→ EXERCISE INSTRUCTIONS: Return each line of the data below that contains the string "wikipedia".

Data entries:
________________________

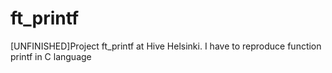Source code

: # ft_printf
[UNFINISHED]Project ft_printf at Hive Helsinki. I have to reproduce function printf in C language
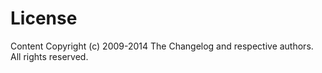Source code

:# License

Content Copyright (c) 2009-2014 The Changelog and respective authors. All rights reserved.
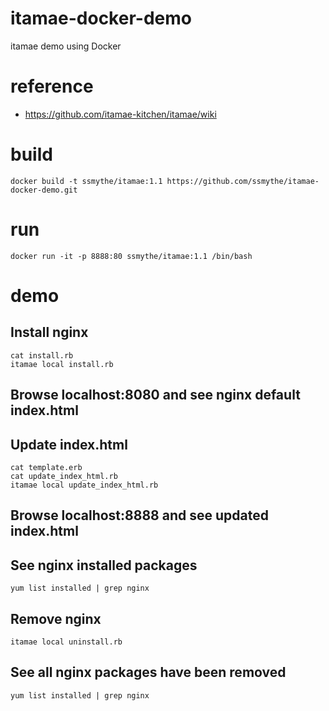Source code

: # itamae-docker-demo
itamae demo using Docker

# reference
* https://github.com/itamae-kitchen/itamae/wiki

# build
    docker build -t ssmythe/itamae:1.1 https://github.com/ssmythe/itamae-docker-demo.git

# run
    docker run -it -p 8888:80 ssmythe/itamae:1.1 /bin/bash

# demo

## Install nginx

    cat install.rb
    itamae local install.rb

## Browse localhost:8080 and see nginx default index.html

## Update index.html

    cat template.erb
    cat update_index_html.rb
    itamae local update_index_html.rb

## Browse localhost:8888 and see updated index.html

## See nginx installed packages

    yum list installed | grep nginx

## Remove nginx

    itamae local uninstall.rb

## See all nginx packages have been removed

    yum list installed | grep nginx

________________________

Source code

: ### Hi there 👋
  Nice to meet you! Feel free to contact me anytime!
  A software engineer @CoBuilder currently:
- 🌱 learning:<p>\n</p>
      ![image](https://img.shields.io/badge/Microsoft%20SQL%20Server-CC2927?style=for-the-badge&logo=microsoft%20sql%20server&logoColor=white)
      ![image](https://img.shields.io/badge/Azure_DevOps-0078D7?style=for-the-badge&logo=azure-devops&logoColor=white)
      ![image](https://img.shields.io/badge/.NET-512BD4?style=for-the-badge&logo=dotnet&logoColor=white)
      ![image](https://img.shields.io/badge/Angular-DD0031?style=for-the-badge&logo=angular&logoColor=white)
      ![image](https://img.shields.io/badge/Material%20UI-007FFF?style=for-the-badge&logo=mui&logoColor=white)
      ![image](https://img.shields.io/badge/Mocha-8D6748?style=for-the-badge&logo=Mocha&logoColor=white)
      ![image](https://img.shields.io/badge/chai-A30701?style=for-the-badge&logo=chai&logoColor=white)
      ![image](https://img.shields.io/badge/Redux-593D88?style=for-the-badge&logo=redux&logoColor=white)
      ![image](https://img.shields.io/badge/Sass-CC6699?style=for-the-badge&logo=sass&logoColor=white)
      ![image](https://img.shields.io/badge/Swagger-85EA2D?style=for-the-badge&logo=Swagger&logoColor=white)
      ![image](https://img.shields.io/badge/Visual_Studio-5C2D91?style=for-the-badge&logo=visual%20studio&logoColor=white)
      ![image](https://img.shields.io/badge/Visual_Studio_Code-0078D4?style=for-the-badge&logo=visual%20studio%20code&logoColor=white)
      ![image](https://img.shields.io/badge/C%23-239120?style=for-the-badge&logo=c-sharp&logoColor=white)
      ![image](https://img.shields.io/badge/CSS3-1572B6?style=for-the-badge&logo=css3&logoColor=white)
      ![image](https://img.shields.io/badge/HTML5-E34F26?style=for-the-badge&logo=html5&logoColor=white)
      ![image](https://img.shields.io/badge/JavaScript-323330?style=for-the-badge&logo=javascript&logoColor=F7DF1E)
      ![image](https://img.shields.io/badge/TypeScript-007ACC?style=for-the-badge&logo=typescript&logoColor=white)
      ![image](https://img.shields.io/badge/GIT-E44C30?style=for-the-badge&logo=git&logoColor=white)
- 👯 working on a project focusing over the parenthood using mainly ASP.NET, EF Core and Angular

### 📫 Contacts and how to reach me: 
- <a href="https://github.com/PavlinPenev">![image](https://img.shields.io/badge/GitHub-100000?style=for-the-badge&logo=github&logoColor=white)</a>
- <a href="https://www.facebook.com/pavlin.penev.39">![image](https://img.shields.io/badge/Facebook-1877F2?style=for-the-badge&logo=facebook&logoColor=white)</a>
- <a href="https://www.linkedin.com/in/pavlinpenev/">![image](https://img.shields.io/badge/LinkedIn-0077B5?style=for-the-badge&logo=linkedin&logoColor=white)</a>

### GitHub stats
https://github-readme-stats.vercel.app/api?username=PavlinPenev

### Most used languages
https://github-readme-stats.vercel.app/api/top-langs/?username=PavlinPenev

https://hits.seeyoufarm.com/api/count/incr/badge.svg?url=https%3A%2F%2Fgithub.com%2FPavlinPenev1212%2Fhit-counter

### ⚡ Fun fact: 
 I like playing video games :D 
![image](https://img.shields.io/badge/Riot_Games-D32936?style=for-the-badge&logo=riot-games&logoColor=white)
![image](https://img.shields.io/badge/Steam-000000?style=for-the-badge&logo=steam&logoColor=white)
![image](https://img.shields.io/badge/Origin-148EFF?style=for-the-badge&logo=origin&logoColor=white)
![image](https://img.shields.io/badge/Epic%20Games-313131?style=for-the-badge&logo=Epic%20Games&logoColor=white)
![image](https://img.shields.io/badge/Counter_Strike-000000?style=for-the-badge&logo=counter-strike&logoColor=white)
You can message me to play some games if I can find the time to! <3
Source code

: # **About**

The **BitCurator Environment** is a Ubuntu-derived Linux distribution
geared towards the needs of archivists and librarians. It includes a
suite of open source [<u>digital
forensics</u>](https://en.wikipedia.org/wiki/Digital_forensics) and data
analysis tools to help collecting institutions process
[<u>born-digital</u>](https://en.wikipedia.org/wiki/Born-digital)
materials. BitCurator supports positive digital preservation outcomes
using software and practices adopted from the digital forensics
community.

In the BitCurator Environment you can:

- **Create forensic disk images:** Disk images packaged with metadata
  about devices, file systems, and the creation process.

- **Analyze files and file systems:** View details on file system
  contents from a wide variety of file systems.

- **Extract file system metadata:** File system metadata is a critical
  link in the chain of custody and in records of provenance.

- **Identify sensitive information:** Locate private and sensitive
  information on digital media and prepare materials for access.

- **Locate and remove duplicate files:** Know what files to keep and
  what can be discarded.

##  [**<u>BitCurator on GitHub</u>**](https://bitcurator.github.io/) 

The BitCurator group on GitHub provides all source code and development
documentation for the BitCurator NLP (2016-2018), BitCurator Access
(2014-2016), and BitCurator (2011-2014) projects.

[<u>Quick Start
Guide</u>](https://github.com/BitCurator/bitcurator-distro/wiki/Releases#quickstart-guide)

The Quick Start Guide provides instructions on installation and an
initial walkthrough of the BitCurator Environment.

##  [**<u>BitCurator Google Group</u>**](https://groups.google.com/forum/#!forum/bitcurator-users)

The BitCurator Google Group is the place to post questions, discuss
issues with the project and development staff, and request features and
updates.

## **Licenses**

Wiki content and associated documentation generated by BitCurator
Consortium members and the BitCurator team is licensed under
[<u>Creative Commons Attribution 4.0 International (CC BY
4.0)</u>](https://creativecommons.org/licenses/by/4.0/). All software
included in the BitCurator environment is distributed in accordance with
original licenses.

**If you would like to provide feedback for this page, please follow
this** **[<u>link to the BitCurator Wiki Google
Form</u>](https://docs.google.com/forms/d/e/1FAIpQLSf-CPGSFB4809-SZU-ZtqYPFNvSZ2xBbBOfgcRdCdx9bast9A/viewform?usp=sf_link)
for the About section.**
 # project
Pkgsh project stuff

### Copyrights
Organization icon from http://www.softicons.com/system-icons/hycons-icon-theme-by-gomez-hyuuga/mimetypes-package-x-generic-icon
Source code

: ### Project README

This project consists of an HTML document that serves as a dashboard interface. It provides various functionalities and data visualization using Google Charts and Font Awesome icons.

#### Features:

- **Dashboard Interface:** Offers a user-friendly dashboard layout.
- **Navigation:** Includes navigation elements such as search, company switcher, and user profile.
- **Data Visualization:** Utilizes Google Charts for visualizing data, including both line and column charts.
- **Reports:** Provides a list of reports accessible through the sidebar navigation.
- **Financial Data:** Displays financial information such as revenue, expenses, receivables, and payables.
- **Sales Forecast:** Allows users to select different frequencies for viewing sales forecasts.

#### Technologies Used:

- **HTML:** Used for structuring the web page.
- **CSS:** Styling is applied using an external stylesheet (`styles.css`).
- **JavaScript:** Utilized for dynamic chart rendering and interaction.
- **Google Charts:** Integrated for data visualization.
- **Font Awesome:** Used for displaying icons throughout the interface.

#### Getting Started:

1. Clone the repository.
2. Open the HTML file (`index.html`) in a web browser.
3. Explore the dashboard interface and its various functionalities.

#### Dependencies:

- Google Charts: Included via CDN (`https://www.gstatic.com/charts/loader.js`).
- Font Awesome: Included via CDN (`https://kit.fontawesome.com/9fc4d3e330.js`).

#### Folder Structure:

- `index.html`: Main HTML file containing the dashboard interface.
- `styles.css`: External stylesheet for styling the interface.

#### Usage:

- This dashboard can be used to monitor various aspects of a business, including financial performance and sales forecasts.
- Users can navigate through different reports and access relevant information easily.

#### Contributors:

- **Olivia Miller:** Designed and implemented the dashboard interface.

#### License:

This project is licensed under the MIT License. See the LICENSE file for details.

________________________

→ RESULT:
forensics</u>](https://en.wikipedia.org/wiki/Digital_forensics) and data
[<u>born-digital</u>](https://en.wikipedia.org/wiki/Born-digital)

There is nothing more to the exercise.